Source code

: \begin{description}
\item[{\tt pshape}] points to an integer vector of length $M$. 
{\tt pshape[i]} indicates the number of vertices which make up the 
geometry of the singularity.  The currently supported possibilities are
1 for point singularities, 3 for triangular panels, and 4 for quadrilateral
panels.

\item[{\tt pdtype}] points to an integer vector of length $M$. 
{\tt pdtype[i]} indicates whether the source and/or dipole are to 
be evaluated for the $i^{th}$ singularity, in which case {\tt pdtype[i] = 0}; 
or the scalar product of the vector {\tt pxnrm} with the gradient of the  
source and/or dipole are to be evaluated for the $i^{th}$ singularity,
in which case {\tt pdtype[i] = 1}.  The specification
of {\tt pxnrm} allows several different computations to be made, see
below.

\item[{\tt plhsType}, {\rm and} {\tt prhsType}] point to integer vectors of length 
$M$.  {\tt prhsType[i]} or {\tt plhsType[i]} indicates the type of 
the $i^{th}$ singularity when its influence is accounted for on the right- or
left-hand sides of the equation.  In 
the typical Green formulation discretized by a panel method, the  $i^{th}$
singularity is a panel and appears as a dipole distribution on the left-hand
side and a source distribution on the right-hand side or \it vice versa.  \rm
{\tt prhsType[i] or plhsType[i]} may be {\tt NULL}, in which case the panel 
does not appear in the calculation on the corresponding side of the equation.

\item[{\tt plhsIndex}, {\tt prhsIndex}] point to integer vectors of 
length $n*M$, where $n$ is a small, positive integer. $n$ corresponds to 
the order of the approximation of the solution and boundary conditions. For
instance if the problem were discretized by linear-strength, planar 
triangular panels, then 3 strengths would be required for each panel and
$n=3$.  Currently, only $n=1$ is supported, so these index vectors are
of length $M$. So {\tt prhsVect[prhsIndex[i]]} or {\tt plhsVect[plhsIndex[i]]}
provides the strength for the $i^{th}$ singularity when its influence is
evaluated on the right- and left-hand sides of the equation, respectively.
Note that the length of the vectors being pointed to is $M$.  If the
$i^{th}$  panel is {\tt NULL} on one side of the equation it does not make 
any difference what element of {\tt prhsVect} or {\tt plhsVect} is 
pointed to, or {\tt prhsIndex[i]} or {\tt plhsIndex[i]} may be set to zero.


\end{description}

====

Please return every line from the one that contains "does not make" through the end of the entries, exactly, leaving out all others.

Response below -
$i^{th}$  panel is {\tt NULL} on one side of the equation it does not make 
any difference what element of {\tt prhsVect} or {\tt plhsVect} is 
pointed to, or {\tt prhsIndex[i]} or {\tt plhsIndex[i]} may be set to zero.


\end{description}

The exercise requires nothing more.